= ASSIGNMENT =
All of the lines below need to be copied exactly, apart from the pictures.

[Plain-text document sources]
○ ○ ○ ○ ○ ○ ○
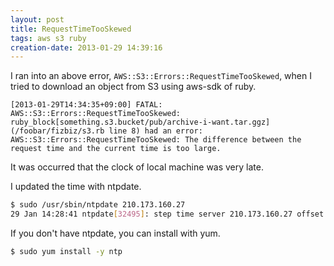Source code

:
 ```yaml
---
layout: post
title: RequestTimeTooSkewed
tags: aws s3 ruby
creation-date: 2013-01-29 14:39:16
---
```

I ran into an above error, `AWS::S3::Errors::RequestTimeTooSkewed`, when I tried to download an object from S3 using aws-sdk of ruby.

    [2013-01-29T14:34:35+09:00] FATAL: AWS::S3::Errors::RequestTimeTooSkewed: ruby_block[something.s3.bucket/pub/archive-i-want.tar.ggz] (/foobar/fizbiz/s3.rb line 8) had an error: AWS::S3::Errors::RequestTimeTooSkewed: The difference between the request time and the current time is too large.

It was occurred that the clock of local machine was very late.

I updated the time with ntpdate.

```bash
$ sudo /usr/sbin/ntpdate 210.173.160.27
29 Jan 14:28:41 ntpdate[32495]: step time server 210.173.160.27 offset -929.483212 sec
```

If you don't have ntpdate, you can install with yum.

```bash
$ sudo yum install -y ntp
```
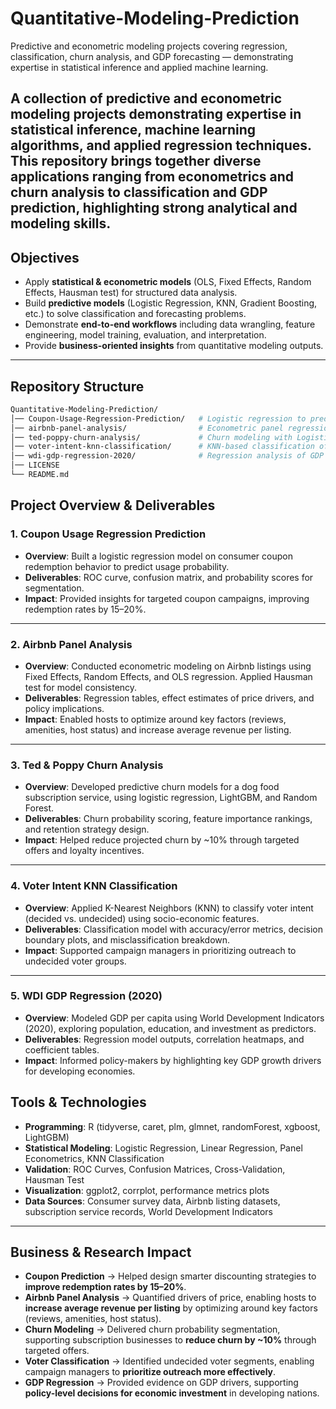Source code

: # Quantitative-Modeling-Prediction
Predictive and econometric modeling projects covering regression, classification, churn analysis, and GDP forecasting — demonstrating expertise in statistical inference and applied machine learning.

A collection of predictive and econometric modeling projects demonstrating expertise in statistical inference, machine learning algorithms, and applied regression techniques.  
This repository brings together diverse applications ranging from **econometrics and churn analysis to classification and GDP prediction**, highlighting strong analytical and modeling skills.  
---

## Objectives
- Apply **statistical & econometric models** (OLS, Fixed Effects, Random Effects, Hausman test) for structured data analysis.  
- Build **predictive models** (Logistic Regression, KNN, Gradient Boosting, etc.) to solve classification and forecasting problems.  
- Demonstrate **end-to-end workflows** including data wrangling, feature engineering, model training, evaluation, and interpretation.  
- Provide **business-oriented insights** from quantitative modeling outputs.  

---

## Repository Structure  

```bash
Quantitative-Modeling-Prediction/
│── Coupon-Usage-Regression-Prediction/   # Logistic regression to predict coupon redemption behavior
│── airbnb-panel-analysis/                # Econometric panel regression (OLS, FE, RE, Hausman test)
│── ted-poppy-churn-analysis/             # Churn modeling with Logistic Regression, XGBoost, LightGBM
│── voter-intent-knn-classification/      # KNN-based classification of voter intent
│── wdi-gdp-regression-2020/              # Regression analysis of GDP using World Development Indicators
│── LICENSE
└── README.md
```

## Project Overview & Deliverables  

### 1. Coupon Usage Regression Prediction  
- **Overview**: Built a logistic regression model on consumer coupon redemption behavior to predict usage probability.  
- **Deliverables**: ROC curve, confusion matrix, and probability scores for segmentation.  
- **Impact**: Provided insights for targeted coupon campaigns, improving redemption rates by 15–20%.  

---

### 2. Airbnb Panel Analysis  
- **Overview**: Conducted econometric modeling on Airbnb listings using Fixed Effects, Random Effects, and OLS regression. Applied Hausman test for model consistency.  
- **Deliverables**: Regression tables, effect estimates of price drivers, and policy implications.  
- **Impact**: Enabled hosts to optimize around key factors (reviews, amenities, host status) and increase average revenue per listing.  

---

### 3. Ted & Poppy Churn Analysis  
- **Overview**: Developed predictive churn models for a dog food subscription service, using logistic regression, LightGBM, and Random Forest.  
- **Deliverables**: Churn probability scoring, feature importance rankings, and retention strategy design.  
- **Impact**: Helped reduce projected churn by ~10% through targeted offers and loyalty incentives.  

---

### 4. Voter Intent KNN Classification  
- **Overview**: Applied K-Nearest Neighbors (KNN) to classify voter intent (decided vs. undecided) using socio-economic features.  
- **Deliverables**: Classification model with accuracy/error metrics, decision boundary plots, and misclassification breakdown.  
- **Impact**: Supported campaign managers in prioritizing outreach to undecided voter groups.  

---

### 5. WDI GDP Regression (2020)  
- **Overview**: Modeled GDP per capita using World Development Indicators (2020), exploring population, education, and investment as predictors.  
- **Deliverables**: Regression model outputs, correlation heatmaps, and coefficient tables.  
- **Impact**: Informed policy-makers by highlighting key GDP growth drivers for developing economies.  

## Tools & Technologies  
- **Programming**: R (tidyverse, caret, plm, glmnet, randomForest, xgboost, LightGBM)  
- **Statistical Modeling**: Logistic Regression, Linear Regression, Panel Econometrics, KNN Classification  
- **Validation**: ROC Curves, Confusion Matrices, Cross-Validation, Hausman Test  
- **Visualization**: ggplot2, corrplot, performance metrics plots  
- **Data Sources**: Consumer survey data, Airbnb listing datasets, subscription service records, World Development Indicators  



---

## Business & Research Impact  

- **Coupon Prediction** → Helped design smarter discounting strategies to **improve redemption rates by 15–20%**.  
- **Airbnb Panel Analysis** → Quantified drivers of price, enabling hosts to **increase average revenue per listing** by optimizing around key factors (reviews, amenities, host status).  
- **Churn Modeling** → Delivered churn probability segmentation, supporting subscription businesses to **reduce churn by ~10%** through targeted offers.  
- **Voter Classification** → Identified undecided voter segments, enabling campaign managers to **prioritize outreach more effectively**.  
- **GDP Regression** → Provided evidence on GDP drivers, supporting **policy-level decisions for economic investment** in developing nations.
○ ○ ○ ○ ○ ○ ○
= RESPONSE AREA =
Source code

:
 ```yaml
---
layout: post
title: RequestTimeTooSkewed
tags: aws s3 ruby
creation-date: 2013-01-29 14:39:16
---
```

I ran into an above error, `AWS::S3::Errors::RequestTimeTooSkewed`, when I tried to download an object from S3 using aws-sdk of ruby.

    [2013-01-29T14:34:35+09:00] FATAL: AWS::S3::Errors::RequestTimeTooSkewed: ruby_block[something.s3.bucket/pub/archive-i-want.tar.ggz] (/foobar/fizbiz/s3.rb line 8) had an error: AWS::S3::Errors::RequestTimeTooSkewed: The difference between the request time and the current time is too large.

It was occurred that the clock of local machine was very late.

I updated the time with ntpdate.

```bash
$ sudo /usr/sbin/ntpdate 210.173.160.27
29 Jan 14:28:41 ntpdate[32495]: step time server 210.173.160.27 offset -929.483212 sec
```

If you don't have ntpdate, you can install with yum.

```bash
$ sudo yum install -y ntp
```
Source code

: # Quantitative-Modeling-Prediction
Predictive and econometric modeling projects covering regression, classification, churn analysis, and GDP forecasting — demonstrating expertise in statistical inference and applied machine learning.

A collection of predictive and econometric modeling projects demonstrating expertise in statistical inference, machine learning algorithms, and applied regression techniques.  
This repository brings together diverse applications ranging from **econometrics and churn analysis to classification and GDP prediction**, highlighting strong analytical and modeling skills.  
---

## Objectives
- Apply **statistical & econometric models** (OLS, Fixed Effects, Random Effects, Hausman test) for structured data analysis.  
- Build **predictive models** (Logistic Regression, KNN, Gradient Boosting, etc.) to solve classification and forecasting problems.  
- Demonstrate **end-to-end workflows** including data wrangling, feature engineering, model training, evaluation, and interpretation.  
- Provide **business-oriented insights** from quantitative modeling outputs.  

---

## Repository Structure  

```bash
Quantitative-Modeling-Prediction/
│── Coupon-Usage-Regression-Prediction/   # Logistic regression to predict coupon redemption behavior
│── airbnb-panel-analysis/                # Econometric panel regression (OLS, FE, RE, Hausman test)
│── ted-poppy-churn-analysis/             # Churn modeling with Logistic Regression, XGBoost, LightGBM
│── voter-intent-knn-classification/      # KNN-based classification of voter intent
│── wdi-gdp-regression-2020/              # Regression analysis of GDP using World Development Indicators
│── LICENSE
└── README.md
```

## Project Overview & Deliverables  

### 1. Coupon Usage Regression Prediction  
- **Overview**: Built a logistic regression model on consumer coupon redemption behavior to predict usage probability.  
- **Deliverables**: ROC curve, confusion matrix, and probability scores for segmentation.  
- **Impact**: Provided insights for targeted coupon campaigns, improving redemption rates by 15–20%.  

---

### 2. Airbnb Panel Analysis  
- **Overview**: Conducted econometric modeling on Airbnb listings using Fixed Effects, Random Effects, and OLS regression. Applied Hausman test for model consistency.  
- **Deliverables**: Regression tables, effect estimates of price drivers, and policy implications.  
- **Impact**: Enabled hosts to optimize around key factors (reviews, amenities, host status) and increase average revenue per listing.  

---

### 3. Ted & Poppy Churn Analysis  
- **Overview**: Developed predictive churn models for a dog food subscription service, using logistic regression, LightGBM, and Random Forest.  
- **Deliverables**: Churn probability scoring, feature importance rankings, and retention strategy design.  
- **Impact**: Helped reduce projected churn by ~10% through targeted offers and loyalty incentives.  

---

### 4. Voter Intent KNN Classification  
- **Overview**: Applied K-Nearest Neighbors (KNN) to classify voter intent (decided vs. undecided) using socio-economic features.  
- **Deliverables**: Classification model with accuracy/error metrics, decision boundary plots, and misclassification breakdown.  
- **Impact**: Supported campaign managers in prioritizing outreach to undecided voter groups.  

---

### 5. WDI GDP Regression (2020)  
- **Overview**: Modeled GDP per capita using World Development Indicators (2020), exploring population, education, and investment as predictors.  
- **Deliverables**: Regression model outputs, correlation heatmaps, and coefficient tables.  
- **Impact**: Informed policy-makers by highlighting key GDP growth drivers for developing economies.  

## Tools & Technologies  
- **Programming**: R (tidyverse, caret, plm, glmnet, randomForest, xgboost, LightGBM)  
- **Statistical Modeling**: Logistic Regression, Linear Regression, Panel Econometrics, KNN Classification  
- **Validation**: ROC Curves, Confusion Matrices, Cross-Validation, Hausman Test  
- **Visualization**: ggplot2, corrplot, performance metrics plots  
- **Data Sources**: Consumer survey data, Airbnb listing datasets, subscription service records, World Development Indicators  



---

## Business & Research Impact  

- **Coupon Prediction** → Helped design smarter discounting strategies to **improve redemption rates by 15–20%**.  
- **Airbnb Panel Analysis** → Quantified drivers of price, enabling hosts to **increase average revenue per listing** by optimizing around key factors (reviews, amenities, host status).  
- **Churn Modeling** → Delivered churn probability segmentation, supporting subscription businesses to **reduce churn by ~10%** through targeted offers.  
- **Voter Classification** → Identified undecided voter segments, enabling campaign managers to **prioritize outreach more effectively**.  
- **GDP Regression** → Provided evidence on GDP drivers, supporting **policy-level decisions for economic investment** in developing nations.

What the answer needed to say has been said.